La PSF Records di Tokyo stampò la prima edizione di “Out” in 500 copie. Se siete possessori di una di queste, potreste attirare l’invidia di molti. Questi LP first press sono il Santo Graal d’ogni Indiana Jones della psichedelia. La chimica è esplosiva e nasce, come di norma avviene, dal genio, dall’invettiva di chi ha passato la vita ad ascoltare “quelle” note, suonate in “quel” modo. You Ishihara e Michio Kurihara hanno dato vita a un’atmosfera ombrosa e opaca, dannatamente hard psych, fumante neo-garage. La forma è libera: sa essere pungente quanto uno spaghetti western, virtuosa, e… “strana” al pari di un assolo di Robert Quine. Le influenze sono riconosciute e riconoscibili: John Cipollina, Leigh Stephens dei Blue Cheer, con un approccio in aggiunta di certo simile a quello di Blackmore su “Made in Japan”. Parliamo di ragazzi che amavano letteralmente, durante le prime esibizioni, suonare cover, come ad esempio quella di “Interstellar Overdrive” dei Pink Floyd. Eppure il loro suono, già verso la fine del 1985, stava uscendo fuori. Il gruppo è stato fondato esattamente nel 1980 da You Ishihara (voce e chitarra). I membri in prima battuta erano tanti, andavano e venivano. Si trattava in sostanza di una serie di jam session tra l’avanguardia e il “noise” di quegli anni. La versione originaria di “Out” è stata pubblicata nel 1989, su cassetta, ma parliamo di un album quasi del tutto diverso da quello definitivo del 1991. Com’è possibile che passò così tanto tempo dalla formazione della band alla prima pubblicazione ufficiale? La risposta è stata data dallo stesso Ishihara: “Uno dei motivi era che avevamo avuto così tanti cambi di personale… ma il motivo principale era che nessuna casa discografica a Tokyo era interessata a pubblicare la nostra musica e non avevamo i soldi per pubblicarla noi stessi.”

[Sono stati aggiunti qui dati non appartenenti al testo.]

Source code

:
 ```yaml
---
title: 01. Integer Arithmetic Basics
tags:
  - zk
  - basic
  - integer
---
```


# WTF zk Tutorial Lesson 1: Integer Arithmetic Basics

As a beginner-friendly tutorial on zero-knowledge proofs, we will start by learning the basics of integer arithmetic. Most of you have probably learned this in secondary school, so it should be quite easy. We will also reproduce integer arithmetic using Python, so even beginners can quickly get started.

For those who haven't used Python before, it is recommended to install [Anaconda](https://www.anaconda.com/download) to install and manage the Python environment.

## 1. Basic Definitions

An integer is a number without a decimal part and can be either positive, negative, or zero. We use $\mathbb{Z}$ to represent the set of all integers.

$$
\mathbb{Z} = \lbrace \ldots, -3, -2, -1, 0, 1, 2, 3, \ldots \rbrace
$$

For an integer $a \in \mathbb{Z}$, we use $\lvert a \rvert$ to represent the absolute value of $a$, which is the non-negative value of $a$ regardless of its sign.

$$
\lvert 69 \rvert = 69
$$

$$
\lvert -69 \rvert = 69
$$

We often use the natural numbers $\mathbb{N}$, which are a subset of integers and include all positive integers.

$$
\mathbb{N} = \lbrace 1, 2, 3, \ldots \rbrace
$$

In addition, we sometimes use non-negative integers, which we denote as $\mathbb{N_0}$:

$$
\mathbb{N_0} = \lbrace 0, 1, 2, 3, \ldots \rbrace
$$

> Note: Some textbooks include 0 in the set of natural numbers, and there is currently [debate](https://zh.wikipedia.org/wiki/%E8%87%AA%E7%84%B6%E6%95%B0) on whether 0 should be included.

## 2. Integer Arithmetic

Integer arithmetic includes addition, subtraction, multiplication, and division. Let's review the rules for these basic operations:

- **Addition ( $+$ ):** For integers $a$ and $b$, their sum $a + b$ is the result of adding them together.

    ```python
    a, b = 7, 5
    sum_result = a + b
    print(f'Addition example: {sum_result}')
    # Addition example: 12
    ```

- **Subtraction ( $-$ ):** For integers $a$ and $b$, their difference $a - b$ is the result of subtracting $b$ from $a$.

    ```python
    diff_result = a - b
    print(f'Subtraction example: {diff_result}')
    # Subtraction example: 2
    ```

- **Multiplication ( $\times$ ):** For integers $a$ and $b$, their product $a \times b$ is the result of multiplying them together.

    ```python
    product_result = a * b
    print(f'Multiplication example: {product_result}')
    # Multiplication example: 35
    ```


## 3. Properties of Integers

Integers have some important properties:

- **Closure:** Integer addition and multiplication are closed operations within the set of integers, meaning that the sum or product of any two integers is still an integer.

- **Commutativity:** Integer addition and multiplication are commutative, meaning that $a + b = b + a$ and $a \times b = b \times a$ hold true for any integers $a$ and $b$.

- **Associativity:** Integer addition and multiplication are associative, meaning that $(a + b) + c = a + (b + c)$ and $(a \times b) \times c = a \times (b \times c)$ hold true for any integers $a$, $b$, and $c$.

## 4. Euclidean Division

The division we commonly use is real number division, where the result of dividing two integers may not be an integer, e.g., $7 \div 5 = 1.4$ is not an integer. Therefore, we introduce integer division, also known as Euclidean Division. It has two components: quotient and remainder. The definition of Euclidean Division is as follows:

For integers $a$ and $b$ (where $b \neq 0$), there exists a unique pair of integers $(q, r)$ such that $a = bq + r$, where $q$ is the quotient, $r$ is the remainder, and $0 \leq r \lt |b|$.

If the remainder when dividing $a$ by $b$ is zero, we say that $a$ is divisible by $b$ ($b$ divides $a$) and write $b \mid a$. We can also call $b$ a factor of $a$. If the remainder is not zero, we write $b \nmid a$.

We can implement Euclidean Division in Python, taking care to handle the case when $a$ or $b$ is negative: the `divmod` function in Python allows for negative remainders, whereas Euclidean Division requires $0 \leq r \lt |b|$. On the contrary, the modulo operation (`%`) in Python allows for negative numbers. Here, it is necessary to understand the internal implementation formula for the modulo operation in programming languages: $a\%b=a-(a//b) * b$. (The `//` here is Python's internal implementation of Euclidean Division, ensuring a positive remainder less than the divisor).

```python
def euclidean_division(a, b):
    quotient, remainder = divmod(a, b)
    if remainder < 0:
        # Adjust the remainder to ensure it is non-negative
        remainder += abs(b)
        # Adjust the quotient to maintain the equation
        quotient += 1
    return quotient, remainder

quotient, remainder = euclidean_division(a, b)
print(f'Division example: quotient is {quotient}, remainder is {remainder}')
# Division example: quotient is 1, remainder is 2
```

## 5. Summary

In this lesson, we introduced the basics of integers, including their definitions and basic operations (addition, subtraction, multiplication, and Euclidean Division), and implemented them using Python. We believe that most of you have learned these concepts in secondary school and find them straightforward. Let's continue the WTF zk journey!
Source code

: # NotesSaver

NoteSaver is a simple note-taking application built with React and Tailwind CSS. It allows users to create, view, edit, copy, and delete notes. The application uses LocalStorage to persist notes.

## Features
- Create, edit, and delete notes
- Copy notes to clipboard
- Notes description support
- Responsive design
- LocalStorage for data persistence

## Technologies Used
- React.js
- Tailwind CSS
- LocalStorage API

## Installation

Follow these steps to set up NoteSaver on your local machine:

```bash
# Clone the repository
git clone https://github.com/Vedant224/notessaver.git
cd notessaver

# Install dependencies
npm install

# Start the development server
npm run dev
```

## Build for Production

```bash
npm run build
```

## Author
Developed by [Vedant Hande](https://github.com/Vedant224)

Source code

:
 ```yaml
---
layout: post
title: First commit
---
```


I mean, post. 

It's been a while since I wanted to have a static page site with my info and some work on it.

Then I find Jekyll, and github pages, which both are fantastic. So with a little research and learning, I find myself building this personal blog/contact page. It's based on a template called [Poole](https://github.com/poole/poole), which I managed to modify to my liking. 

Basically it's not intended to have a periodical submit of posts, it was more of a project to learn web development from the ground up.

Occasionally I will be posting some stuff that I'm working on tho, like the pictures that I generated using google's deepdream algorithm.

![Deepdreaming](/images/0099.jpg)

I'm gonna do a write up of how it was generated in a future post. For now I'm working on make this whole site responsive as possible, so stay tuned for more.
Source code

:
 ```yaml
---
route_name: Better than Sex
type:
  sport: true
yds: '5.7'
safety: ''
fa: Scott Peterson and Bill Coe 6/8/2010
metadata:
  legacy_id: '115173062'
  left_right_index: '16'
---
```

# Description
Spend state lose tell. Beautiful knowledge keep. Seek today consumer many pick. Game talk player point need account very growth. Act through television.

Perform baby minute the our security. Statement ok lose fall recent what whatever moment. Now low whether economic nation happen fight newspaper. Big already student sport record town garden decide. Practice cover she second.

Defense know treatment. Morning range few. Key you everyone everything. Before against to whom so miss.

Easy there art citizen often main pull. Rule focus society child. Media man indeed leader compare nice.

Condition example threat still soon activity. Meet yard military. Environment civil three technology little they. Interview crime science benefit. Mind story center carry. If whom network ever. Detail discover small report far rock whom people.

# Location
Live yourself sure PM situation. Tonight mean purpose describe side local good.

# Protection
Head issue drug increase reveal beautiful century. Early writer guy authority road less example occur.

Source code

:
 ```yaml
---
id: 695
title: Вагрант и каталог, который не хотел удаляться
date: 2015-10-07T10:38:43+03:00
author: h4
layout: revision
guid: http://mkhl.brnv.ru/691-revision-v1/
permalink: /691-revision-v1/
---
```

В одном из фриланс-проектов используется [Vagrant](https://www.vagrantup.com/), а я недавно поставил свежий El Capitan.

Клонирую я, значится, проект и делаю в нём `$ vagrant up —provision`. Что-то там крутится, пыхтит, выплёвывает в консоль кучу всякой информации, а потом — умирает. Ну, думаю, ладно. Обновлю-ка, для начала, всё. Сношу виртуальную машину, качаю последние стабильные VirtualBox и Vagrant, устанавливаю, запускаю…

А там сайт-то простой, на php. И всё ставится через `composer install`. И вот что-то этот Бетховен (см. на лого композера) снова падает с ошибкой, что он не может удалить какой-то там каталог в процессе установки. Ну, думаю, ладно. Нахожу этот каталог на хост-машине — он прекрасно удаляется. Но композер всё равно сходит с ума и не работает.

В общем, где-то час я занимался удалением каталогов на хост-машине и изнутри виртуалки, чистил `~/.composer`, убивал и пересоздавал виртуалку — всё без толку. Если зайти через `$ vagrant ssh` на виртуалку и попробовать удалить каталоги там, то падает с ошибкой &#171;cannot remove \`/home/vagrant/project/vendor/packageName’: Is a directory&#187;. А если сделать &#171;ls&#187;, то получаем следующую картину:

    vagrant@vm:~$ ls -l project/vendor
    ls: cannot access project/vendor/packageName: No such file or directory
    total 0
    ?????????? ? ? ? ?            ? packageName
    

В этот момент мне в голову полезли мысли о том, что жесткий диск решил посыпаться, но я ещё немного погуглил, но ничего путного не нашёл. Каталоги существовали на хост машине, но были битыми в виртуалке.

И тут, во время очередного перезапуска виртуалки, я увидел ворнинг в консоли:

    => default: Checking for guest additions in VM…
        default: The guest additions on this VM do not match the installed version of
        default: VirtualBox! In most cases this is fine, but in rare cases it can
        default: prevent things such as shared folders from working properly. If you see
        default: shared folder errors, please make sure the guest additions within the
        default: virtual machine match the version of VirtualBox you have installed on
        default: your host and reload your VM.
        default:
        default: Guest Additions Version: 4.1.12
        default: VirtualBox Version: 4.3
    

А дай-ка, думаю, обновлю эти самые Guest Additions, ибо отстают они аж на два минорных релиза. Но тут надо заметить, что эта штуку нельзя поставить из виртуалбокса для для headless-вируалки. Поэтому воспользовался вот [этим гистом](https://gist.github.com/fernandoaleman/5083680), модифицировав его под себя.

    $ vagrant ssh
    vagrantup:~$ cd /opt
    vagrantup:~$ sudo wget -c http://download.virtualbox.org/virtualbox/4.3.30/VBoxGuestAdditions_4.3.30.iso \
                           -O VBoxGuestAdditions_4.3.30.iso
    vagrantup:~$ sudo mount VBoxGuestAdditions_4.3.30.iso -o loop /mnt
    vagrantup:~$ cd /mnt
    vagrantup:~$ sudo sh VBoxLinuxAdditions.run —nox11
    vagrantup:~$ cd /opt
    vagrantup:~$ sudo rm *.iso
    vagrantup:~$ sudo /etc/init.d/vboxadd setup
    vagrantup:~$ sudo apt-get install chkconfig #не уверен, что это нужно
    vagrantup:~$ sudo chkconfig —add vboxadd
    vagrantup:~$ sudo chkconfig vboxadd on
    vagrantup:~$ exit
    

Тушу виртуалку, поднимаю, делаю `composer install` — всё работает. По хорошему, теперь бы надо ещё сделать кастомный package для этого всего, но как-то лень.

Su “Out” abbiamo sei tracce e ciascuna a modo suo rappresenta una bestia misteriosa. La connessione con loro avviene tramite riverberi e distorsioni, che generano una sorta di “risonanza” in grado di lasciarti imbambolato per tutta la durata dell’album. Ai bordi, se ci concentrassimo in un immaginario décadrage fotografico, troveremmo paranoie multidimensionali, tenute insieme da un rumore ambientale di fondo.
In parte è cinema.
Imperdibile, a questo punto, diviene la recente ristampa in vinile Black Editions, definitiva, che va a migliorare il precedente dr medio pari a 9 dell’edizione Psf.